Intuition and Mathematical Framing

• Many comments center on the idea that a signal is a linear combination of basis functions; sine waves are just a convenient orthogonal basis, not uniquely special.
• Several people emphasize the linear algebra view: Fourier transform as a change of basis in an infinite-dimensional vector (Hilbert) space; the integral kernel acts like a “continuous matrix”.
• Sines/complex exponentials are highlighted as eigenfunctions of linear, time-invariant and derivative operators, explaining why they simplify differential equations and physical models.

Band-limiting, Sampling, and Gibbs Phenomenon

• Debate over “every signal can be recreated by sines”: clarification that perfect reconstruction from samples requires band-limiting (Nyquist), but Fourier representations exist more generally, sometimes with infinitely many components and/or infinite duration.
• Distinction between band-limiting/aliasing and Gibbs ringing: commenters note Gibbs arises from rectangular windows / sinc kernels with infinite support, not from band-limiting per se.
• Short-time/windowed Fourier transforms (STFT) are discussed as the practical answer for streaming/time-local analysis, with trade-offs between time and frequency resolution.

Fourier, Quantum Mechanics, and Physics

• Position and momentum in quantum mechanics are noted as a Fourier pair; Heisenberg uncertainty is seen as a bandwidth–duration trade-off.
• Some speculative discussion links Planck scales and the universe’s finite extent to Fourier limits, flagged as “fun to think about,” not settled physics.
• More generally, many real-world systems are governed by differential equations and often oscillatory, making Fourier analysis natural and pervasive.

Fourier vs.
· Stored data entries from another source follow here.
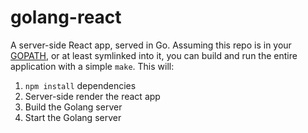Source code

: # golang-react

A server-side React app, served in Go. Assuming this repo is in your [GOPATH](https://github.com/golang/go/wiki/GOPATH), or at least symlinked into it, you can build and run the entire application with a simple `make`. This will:

1. `npm install` dependencies
2. Server-side render the react app
3. Build the Golang server
4. Start the Golang server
Laplace, Wavelets, and Other Transforms

• Multiple comments argue Laplace and z-transforms are under-popularized despite being heavily used in control theory and EE; Laplace is viewed as more specialized with nicer convergence in some cases.
• Wavelets are discussed as better for non-stationary signals and certain applications, but with a narrower niche, sometimes displaced by modern ML.
• Mentions of fractional Fourier, linear canonical transforms, generating functions, and Lomb–Scargle periodograms broaden the transform “family tree”.

Applications, Compression, and Sparsity

• Uses cited include signal processing, analog electronics, control, image/audio/video compression (JPEG/DCT, MP3), OFDM, manga downscaling, color e-ink, Amazon rating heuristics, and astrophysics.
• Disagreement over “removing high frequencies doesn’t drastically change images”: one side says it produces noticeable blurring; others respond that perceptual coding mainly discards detail humans perceive weakly (especially chroma).
• Several note that many real-world signals are sparse in frequency space, which explains the power of Fourier-based compression and analysis.

Learning, Teaching, and Resources

• Strong recommendations for visual/interactive explanations: 3Blue1Brown, BetterExplained, MIT Signals & Systems lectures, explorable Fourier demos, various personal visualizations and tools.
• Some criticism that the article (and some videos) show what the FT does but not deeply why it works or how one might have invented it.
• Anecdotes from engineering education: heavy manual transform work pre-CAS, and regret from some software engineers who dismissed algebra/analysis as “useless” but later saw its relevance.